Friday, April 04, 2008

Paladin of Souls

Paladin of Souls by Lois McMaster Bujold doesn't, from the cover art, look like a story that would interest me. That'll teach me to judge a book by its cover, though I still can't bring myself to pick up another book with a picture of a dragon on it. I think all those Pern books just burned me out.

I thoroughly enjoyed this book from start to finish. It leaves itself open for a sequel but doesn't demand one and can be appreciated as a stand-alone. It turns out to be a sequel itself, but I didn't realize that until I started this post.

I loved having a middle-aged woman as protagonist.

from the dust jacket:

Three years have passed since the widowed Dowager Royina Ista found release from the curse of madness that kept her imprisoned in her family's castle of Valenda. Her newfound freedom is costly, bittersweet with memories, regrets, and guilty secrets - for she knows the truth of what brought her land to the brink of destruction. And now the road - escape - beckons.... A simple pilgrimage, perhaps. Quite fitting for the Dowager Royina of all Chalion.

Yet something else is free, too - something beyond deadly. To the north lies the vital border fortress of Porifors. Memories linger there as well, of wars and invasions and the mighty Golden General of Jokona. And someone, something, watches from across that border - humans, demons, gods.

Ista thinks her little party of pilgrims wanders at will. But whose? When Ista's retinue is unexpectedly set upon not long into its travels, a mysterious ally appears - a warrior nobleman who fights like a berserker. The temporary safety of her enigmatic champion's castle cannot ease Ista's mounting dread, however, when she finds his dark secrets are entangled with hers in a net of the gods' own weaving.

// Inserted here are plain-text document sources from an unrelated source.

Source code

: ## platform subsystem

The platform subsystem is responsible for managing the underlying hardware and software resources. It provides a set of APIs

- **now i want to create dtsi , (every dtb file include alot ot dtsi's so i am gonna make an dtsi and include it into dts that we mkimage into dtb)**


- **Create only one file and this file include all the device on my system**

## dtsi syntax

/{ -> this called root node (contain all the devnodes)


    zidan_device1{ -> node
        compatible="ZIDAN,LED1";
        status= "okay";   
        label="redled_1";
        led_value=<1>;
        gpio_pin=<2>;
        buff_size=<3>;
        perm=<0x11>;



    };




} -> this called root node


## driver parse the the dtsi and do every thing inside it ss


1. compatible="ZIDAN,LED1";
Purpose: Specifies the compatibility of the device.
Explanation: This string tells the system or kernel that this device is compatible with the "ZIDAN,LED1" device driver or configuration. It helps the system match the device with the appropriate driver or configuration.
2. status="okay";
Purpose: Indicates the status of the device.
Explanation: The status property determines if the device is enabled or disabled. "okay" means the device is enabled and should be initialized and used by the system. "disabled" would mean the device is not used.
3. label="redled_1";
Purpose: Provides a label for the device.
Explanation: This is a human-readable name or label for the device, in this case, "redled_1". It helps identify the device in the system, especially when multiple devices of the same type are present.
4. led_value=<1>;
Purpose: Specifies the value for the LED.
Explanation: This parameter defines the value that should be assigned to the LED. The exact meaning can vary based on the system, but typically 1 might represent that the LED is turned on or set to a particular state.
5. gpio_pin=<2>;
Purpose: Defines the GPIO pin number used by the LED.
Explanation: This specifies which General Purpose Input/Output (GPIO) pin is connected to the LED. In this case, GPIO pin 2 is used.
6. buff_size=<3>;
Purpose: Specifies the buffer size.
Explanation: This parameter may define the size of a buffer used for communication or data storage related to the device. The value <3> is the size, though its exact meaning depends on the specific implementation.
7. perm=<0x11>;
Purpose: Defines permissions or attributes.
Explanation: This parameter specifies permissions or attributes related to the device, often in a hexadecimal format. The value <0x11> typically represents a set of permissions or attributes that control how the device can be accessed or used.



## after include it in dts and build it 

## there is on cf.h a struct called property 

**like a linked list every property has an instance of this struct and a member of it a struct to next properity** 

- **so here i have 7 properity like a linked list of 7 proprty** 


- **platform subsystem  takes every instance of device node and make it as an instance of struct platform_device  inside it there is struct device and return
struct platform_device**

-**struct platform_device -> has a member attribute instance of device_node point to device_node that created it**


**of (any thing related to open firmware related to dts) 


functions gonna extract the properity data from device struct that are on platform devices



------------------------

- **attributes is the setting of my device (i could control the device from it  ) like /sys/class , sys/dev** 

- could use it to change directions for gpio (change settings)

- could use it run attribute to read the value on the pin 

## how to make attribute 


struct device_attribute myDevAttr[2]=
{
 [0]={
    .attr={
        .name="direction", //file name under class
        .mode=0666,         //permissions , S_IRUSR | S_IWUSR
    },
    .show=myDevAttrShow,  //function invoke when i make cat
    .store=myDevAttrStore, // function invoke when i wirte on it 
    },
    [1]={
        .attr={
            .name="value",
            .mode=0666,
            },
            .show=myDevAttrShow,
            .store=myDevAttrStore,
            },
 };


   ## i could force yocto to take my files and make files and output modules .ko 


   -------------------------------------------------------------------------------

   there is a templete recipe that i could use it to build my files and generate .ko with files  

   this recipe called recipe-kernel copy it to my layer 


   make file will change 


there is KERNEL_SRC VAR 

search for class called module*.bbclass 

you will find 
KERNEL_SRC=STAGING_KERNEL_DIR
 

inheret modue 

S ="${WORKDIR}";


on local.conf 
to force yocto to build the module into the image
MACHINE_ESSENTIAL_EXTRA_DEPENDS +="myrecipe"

In her dreams the threads are already drawing her to unforeseen chances, fateful meetings, fearsome choices. What the inscrutable gods commanded of her in the past brought her land to the brink of devastation. Now, once again, they have chosen Ista as their instrument. And again, for good or for ill, she must comply.

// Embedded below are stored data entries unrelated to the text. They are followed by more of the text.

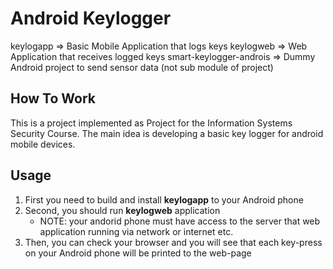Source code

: # Android Keylogger
keylogapp => Basic Mobile Application that logs keys
keylogweb => Web Application that receives logged keys
smart-keylogger-androis => Dummy Android project to send sensor data (not sub module of project)


## How To Work
This is a project implemented as Project for the Information Systems Security Course. The main idea is developing a basic key logger for android mobile devices.

## Usage
1. First you need to build and install **keylogapp** to your Android phone
2. Second, you should run **keylogweb** application
    * NOTE: your andorid phone must have access to the server that web application running via network or internet etc.
3. Then, you can check your browser and you will see that each key-press on your Android phone will be printed to the web-page
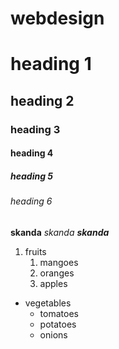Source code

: # webdesign
# heading 1
## heading 2
### heading 3
#### heading 4
##### heading 5
###### heading 6
**skanda**
*skanda*
***skanda***

1. fruits
    1. mangoes
    2. oranges
    3. apples
    
* vegetables
    * tomatoes    
    * potatoes
    * onions
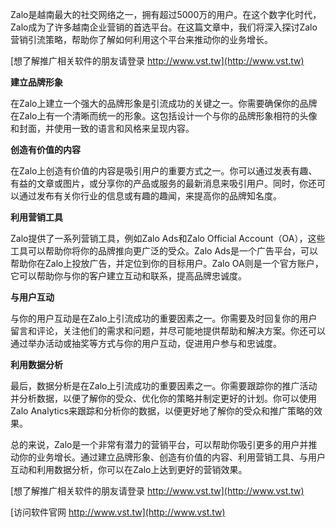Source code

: Zalo是越南最大的社交网络之一，拥有超过5000万的用户。在这个数字化时代，Zalo成为了许多越南企业营销的首选平台。在这篇文章中，我们将深入探讨Zalo营销引流策略，帮助你了解如何利用这个平台来推动你的业务增长。

[想了解推广相关软件的朋友请登录 http://www.vst.tw](http://www.vst.tw)

**建立品牌形象**

在Zalo上建立一个强大的品牌形象是引流成功的关键之一。你需要确保你的品牌在Zalo上有一个清晰而统一的形象。这包括设计一个与你的品牌形象相符的头像和封面，并使用一致的语言和风格来呈现内容。

**创造有价值的内容**

在Zalo上创造有价值的内容是吸引用户的重要方式之一。你可以通过发表有趣、有益的文章或图片，或分享你的产品或服务的最新消息来吸引用户。同时，你还可以通过发布有关你行业的信息或有趣的趣闻，来提高你的品牌知名度。

**利用营销工具**

Zalo提供了一系列营销工具，例如Zalo Ads和Zalo Official Account（OA），这些工具可以帮助你将你的品牌推向更广泛的受众。Zalo Ads是一个广告平台，可以帮助你在Zalo上投放广告，并定位到你的目标用户。Zalo OA则是一个官方账户，它可以帮助你与你的客户建立互动和联系，提高品牌忠诚度。

**与用户互动**

与你的用户互动是在Zalo上引流成功的重要因素之一。你需要及时回复你的用户留言和评论，关注他们的需求和问题，并尽可能地提供帮助和解决方案。你还可以通过举办活动或抽奖等方式与你的用户互动，促进用户参与和忠诚度。

**利用数据分析**

最后，数据分析是在Zalo上引流成功的重要因素之一。你需要跟踪你的推广活动并分析数据，以便了解你的受众、优化你的策略并制定更好的计划。你可以使用Zalo Analytics来跟踪和分析你的数据，以便更好地了解你的受众和推广策略的效果。

总的来说，Zalo是一个非常有潜力的营销平台，可以帮助你吸引更多的用户并推动你的业务增长。通过建立品牌形象、创造有价值的内容、利用营销工具、与用户互动和利用数据分析，你可以在Zalo上达到更好的营销效果。

[想了解推广相关软件的朋友请登录 http://www.vst.tw](http://www.vst.tw)


[访问软件官网 http://www.vst.tw](http://www.vst.tw)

This book is the 2004 winner of the Locus Award for best fantasy novel, the Hugo Award and the Nebula.

The SFSite review concludes its review with this:

Action, character, humor, terror, moral as well as physical conflict, emotional complexity, religious questing in the realm of the spirit -- and redemption. These are the elements of a wonderful novel, one I highly recommend.

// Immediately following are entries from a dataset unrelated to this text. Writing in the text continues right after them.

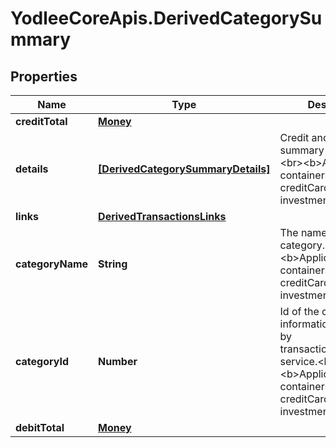 # YodleeCoreApis.DerivedCategorySummary

## Properties
Name | Type | Description | Notes
------------ | ------------- | ------------- | -------------
**creditTotal** | [**Money**](Money.md) |  | [optional] 
**details** | [**[DerivedCategorySummaryDetails]**](DerivedCategorySummaryDetails.md) | Credit and debit summary per date.&lt;br&gt;&lt;br&gt;&lt;b&gt;Applicable containers&lt;/b&gt;: creditCard, bank, investment&lt;br&gt; | [optional] 
**links** | [**DerivedTransactionsLinks**](DerivedTransactionsLinks.md) |  | [optional] 
**categoryName** | **String** | The name of the category.&lt;br&gt;&lt;br&gt;&lt;b&gt;Applicable containers&lt;/b&gt;: creditCard, bank, investment&lt;br&gt; | [optional] 
**categoryId** | **Number** | Id of the category. This information is provided by transactions/categories service.&lt;br&gt;&lt;br&gt;&lt;b&gt;Applicable containers&lt;/b&gt;: creditCard, bank, investment&lt;br&gt; | [optional] 
**debitTotal** | [**Money**](Money.md) |  | [optional]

SFReviews.net likes it but compares it unfavorably to its predecessor:

I wish this sequel to The Curse of Chalion had been as strong a book as that one. Paladin of Souls is quite good; from any other writer in the field I might have bumped up the rating a notch. There is much here to enjoy and admire in equal measure, and I'm not in the least displeased it ran off with every award under the sun despite its predecessor's being more deserving. It's just that, considering what Bujold achieved in Curse, in creating an epic fantasy as thought-provoking as it was viscerally entertaining, the fact that Paladin of Souls is so much more traditional in its approach is kind of a shame. Curse was no simple escapist novel; Paladin is more escapist than anything else.